There are many situations in which a customer's proclivity to buy the product of any firm depends not only on the classical attributes of the product such as its price and quality, but also on who else is buying the same product. We model these situations as games in which firms compete for customers located in a "social network". Nash Equilibrium (NE) in pure strategies exist and are unique. Indeed there are closed-form formulae for the NE in terms of the exogenous parameters of the model, which enables us to compute NE in polynomial time. An important structural feature of NE is that, if there are no a priori biases between customers and firms, then there is a cut-off level above which high cost firms are blockaded at an NE, while the rest compete uniformly throughout the network. We finally explore the relation between the connectivity of a customer and the money firms spend on him.
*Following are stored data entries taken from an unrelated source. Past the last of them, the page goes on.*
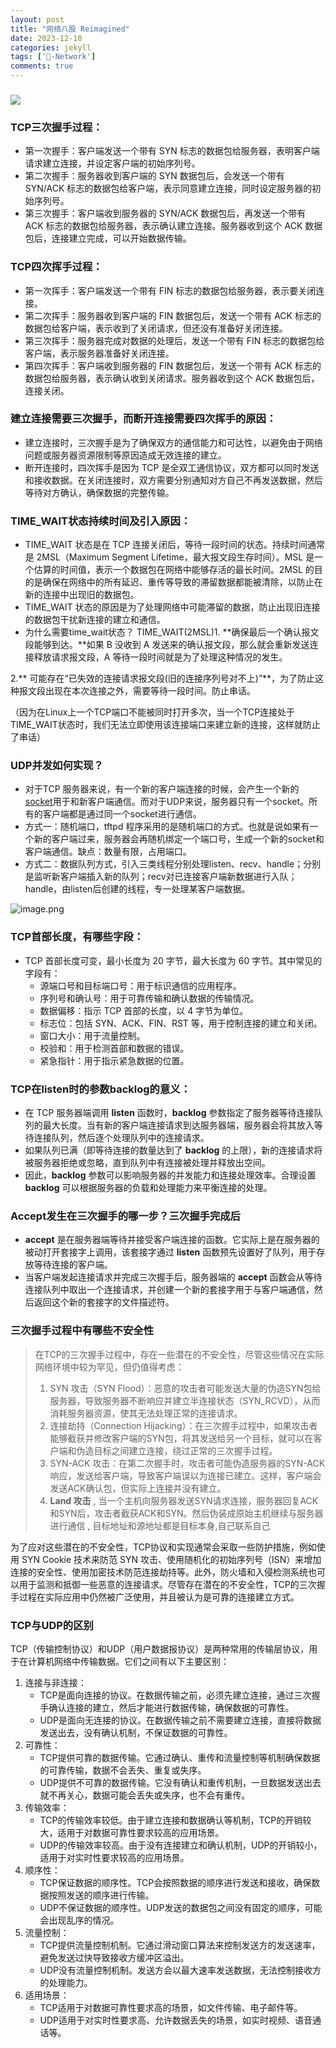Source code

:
 ```yaml
---
layout: post
title: "网络八股 Reimagined"
date: 2023-12-10
categories: jekyll
tags: ['🥁-Network']
comments: true
---
```


### ![](../images/1698037924859-408e2b35-af52-48ff-8465-f9ebc22a53d2.webp)
### TCP三次握手过程：

   - 第一次握手：客户端发送一个带有 SYN 标志的数据包给服务器，表明客户端请求建立连接，并设定客户端的初始序列号。
   - 第二次握手：服务器收到客户端的 SYN 数据包后，会发送一个带有 SYN/ACK 标志的数据包给客户端，表示同意建立连接，同时设定服务器的初始序列号。
   - 第三次握手：客户端收到服务器的 SYN/ACK 数据包后，再发送一个带有 ACK 标志的数据包给服务器，表示确认建立连接。服务器收到这个 ACK 数据包后，连接建立完成，可以开始数据传输。
### TCP四次挥手过程：

   - 第一次挥手：客户端发送一个带有 FIN 标志的数据包给服务器，表示要关闭连接。
   - 第二次挥手：服务器收到客户端的 FIN 数据包后，发送一个带有 ACK 标志的数据包给客户端，表示收到了关闭请求，但还没有准备好关闭连接。
   - 第三次挥手：服务器完成对数据的处理后，发送一个带有 FIN 标志的数据包给客户端，表示服务器准备好关闭连接。
   - 第四次挥手：客户端收到服务器的 FIN 数据包后，发送一个带有 ACK 标志的数据包给服务器，表示确认收到关闭请求。服务器收到这个 ACK 数据包后，连接关闭。
### 建立连接需要三次握手，而断开连接需要四次挥手的原因：

   - 建立连接时，三次握手是为了确保双方的通信能力和可达性，以避免由于网络问题或服务器资源限制等原因造成无效连接的建立。
   - 断开连接时，四次挥手是因为 TCP 是全双工通信协议，双方都可以同时发送和接收数据。在关闭连接时，双方需要分别通知对方自己不再发送数据，然后等待对方确认，确保数据的完整传输。
### TIME_WAIT状态持续时间及引入原因：

   - TIME_WAIT 状态是在 TCP 连接关闭后，等待一段时间的状态。持续时间通常是 2MSL（Maximum Segment Lifetime，最大报文段生存时间）。MSL 是一个估算的时间值，表示一个数据包在网络中能够存活的最长时间。2MSL 的目的是确保在网络中的所有延迟、重传等导致的滞留数据都能被清除，以防止在新的连接中出现旧的数据包。
   - TIME_WAIT 状态的原因是为了处理网络中可能滞留的数据，防止出现旧连接的数据包干扰新连接的建立和通信。
   - 为什么需要time_wait状态？
TIME_WAIT(2MSL)1. **确保最后一个确认报文段能够到达。**如果 B 没收到 A 发送来的确认报文段，那么就会重新发送连接释放请求报文段，A 等待一段时间就是为了处理这种情况的发生。

2.** 可能存在“已失效的连接请求报文段(旧的连接序列号对不上)”**，为了防止这种报文段出现在本次连接之外，需要等待一段时间。防止串话。

（因为在Linux上一个TCP端口不能被同时打开多次，当一个TCP连接处于TIME_WAIT状态时，我们无法立即使用该连接端口来建立新的连接，这样就防止了串话）
### UDP并发如何实现？

   - 对于TCP 服务器来说，有一个新的客户端连接的时候，会产生一个新的[socket](https://so.csdn.net/so/search?q=socket&spm=1001.2101.3001.7020)用于和新客户端通信。而对于UDP来说，服务器只有一个socket。所有的客户端都是通过同一个socket进行通信。
   - 方式一：随机端口，tftpd 程序采用的是随机端口的方式。也就是说如果有一个新的客户端过来，服务器会再随机绑定一个端口号，生成一个新的socket和客户端通信。缺点：数量有限，占用端口。
   - 方式二：数据队列方式，引入三类线程分别处理listen、recv、handle；分别是监听新客户端插入新的队列；recv对已连接客户端新数据进行入队；handle，由listen后创建的线程，专一处理某客户端数据。

![image.png](../images/1690030935804-c2e5af68-e59e-4fcc-92f1-d2df2a9cdaff.png)
### TCP首部长度，有哪些字段：

   - TCP 首部长度可变，最小长度为 20 字节，最大长度为 60 字节。其中常见的字段有：
      - 源端口号和目标端口号：用于标识通信的应用程序。
      - 序列号和确认号：用于可靠传输和确认数据的传输情况。
      - 数据偏移：指示 TCP 首部的长度，以 4 字节为单位。
      - 标志位：包括 SYN、ACK、FIN、RST 等，用于控制连接的建立和关闭。
      - 窗口大小：用于流量控制。
      - 校验和：用于检测首部和数据的错误。
      - 紧急指针：用于指示紧急数据的位置。
### TCP在listen时的参数backlog的意义：

   - 在 TCP 服务器端调用 **listen** 函数时，**backlog** 参数指定了服务器等待连接队列的最大长度。当有新的客户端连接请求到达服务器端，服务器会将其放入等待连接队列，然后逐个处理队列中的连接请求。
   - 如果队列已满（即等待连接的数量达到了 **backlog** 的上限），新的连接请求将被服务器拒绝或忽略，直到队列中有连接被处理并释放出空间。
   - 因此，**backlog** 参数可以影响服务器的并发能力和连接处理效率。合理设置 **backlog** 可以根据服务器的负载和处理能力来平衡连接的处理。
### Accept发生在三次握手的哪一步？三次握手完成后

   - **accept** 是在服务器端等待并接受客户端连接的函数。它实际上是在服务器的被动打开套接字上调用，该套接字通过 **listen** 函数预先设置好了队列，用于存放等待连接的客户端。
   - 当客户端发起连接请求并完成三次握手后，服务器端的 **accept** 函数会从等待连接队列中取出一个连接请求，并创建一个新的套接字用于与客户端通信，然后返回这个新的套接字的文件描述符。
### 三次握手过程中有哪些不安全性
> 在TCP的三次握手过程中，存在一些潜在的不安全性，尽管这些情况在实际网络环境中较为罕见，但仍值得考虑：
> 1. SYN 攻击（SYN Flood）：恶意的攻击者可能发送大量的伪造SYN包给服务器，导致服务器不断响应并建立半连接状态（SYN_RCVD），从而消耗服务器资源，使其无法处理正常的连接请求。
> 2. 连接劫持（Connection Hijacking）：在三次握手过程中，如果攻击者能够截获并修改客户端的SYN包，将其发送给另一个目标，就可以在客户端和伪造目标之间建立连接，绕过正常的三次握手过程。
> 3. SYN-ACK 攻击：在第二次握手时，攻击者可能伪造服务器的SYN-ACK响应，发送给客户端，导致客户端误以为连接已建立。这样，客户端会发送ACK确认包，但实际上连接并没有建立。
> 4. **Land 攻击** , 当一个主机向服务器发送SYN请求连接，服务器回复ACK和SYN后，攻击者截获ACK和SYN。然后伪装成原始主机继续与服务器进行通信 , 目标地址和源地址都是目标本身,自己联系自己
> 
为了应对这些潜在的不安全性，TCP协议和实现通常会采取一些防护措施，例如使用 SYN Cookie 技术来防范 SYN 攻击、使用随机化的初始序列号（ISN）来增加连接的安全性、使用加密技术防范连接劫持等。此外，防火墙和入侵检测系统也可以用于监测和抵御一些恶意的连接请求。尽管存在潜在的不安全性，TCP的三次握手过程在实际应用中仍然被广泛使用，并且被认为是可靠的连接建立方式。

### TCP与UDP的区别
TCP（传输控制协议）和UDP（用户数据报协议）是两种常用的传输层协议，用于在计算机网络中传输数据。它们之间有以下主要区别：

1. 连接与非连接：
   - TCP是面向连接的协议。在数据传输之前，必须先建立连接，通过三次握手确认连接的建立，然后才能进行数据传输，确保数据的可靠性。
   - UDP是面向无连接的协议。在数据传输之前不需要建立连接，直接将数据发送出去，没有确认机制，不保证数据的可靠性。
2. 可靠性：
   - TCP提供可靠的数据传输。它通过确认、重传和流量控制等机制确保数据的可靠传输，数据不会丢失、重复或失序。
   - UDP提供不可靠的数据传输。它没有确认和重传机制，一旦数据发送出去就不再关心，数据可能会丢失或失序，也不会有重传。
3. 传输效率：
   - TCP的传输效率较低。由于建立连接和数据确认等机制，TCP的开销较大，适用于对数据可靠性要求较高的应用场景。
   - UDP的传输效率较高。由于没有连接建立和确认机制，UDP的开销较小，适用于对实时性要求较高的应用场景。
4. 顺序性：
   - TCP保证数据的顺序性。TCP会按照数据的顺序进行发送和接收，确保数据按照发送的顺序进行传输。
   - UDP不保证数据的顺序性。UDP发送的数据包之间没有固定的顺序，可能会出现乱序的情况。
5. 流量控制：
   - TCP提供流量控制机制。它通过滑动窗口算法来控制发送方的发送速率，避免发送过快导致接收方缓冲区溢出。
   - UDP没有流量控制机制。发送方会以最大速率发送数据，无法控制接收方的处理能力。
6. 适用场景：
   - TCP适用于对数据可靠性要求高的场景，如文件传输、电子邮件等。
   - UDP适用于对实时性要求高、允许数据丢失的场景，如实时视频、语音通话等。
This relation becomes particularly transparent when externalities are dominant: NE can be characterized in terms of the invariant measures on the recurrent classes of the Markov chain underlying the social network.

Suggested Citation

  • Bernard de Meyer & Pradeep K. Dubey & Rahul Garg, 2006. "Competing for Customers in a Social Network: The Quasi-linear Case," Université Paris1 Panthéon-Sorbonne (Post-Print and Working Papers) hal-00367866, HAL.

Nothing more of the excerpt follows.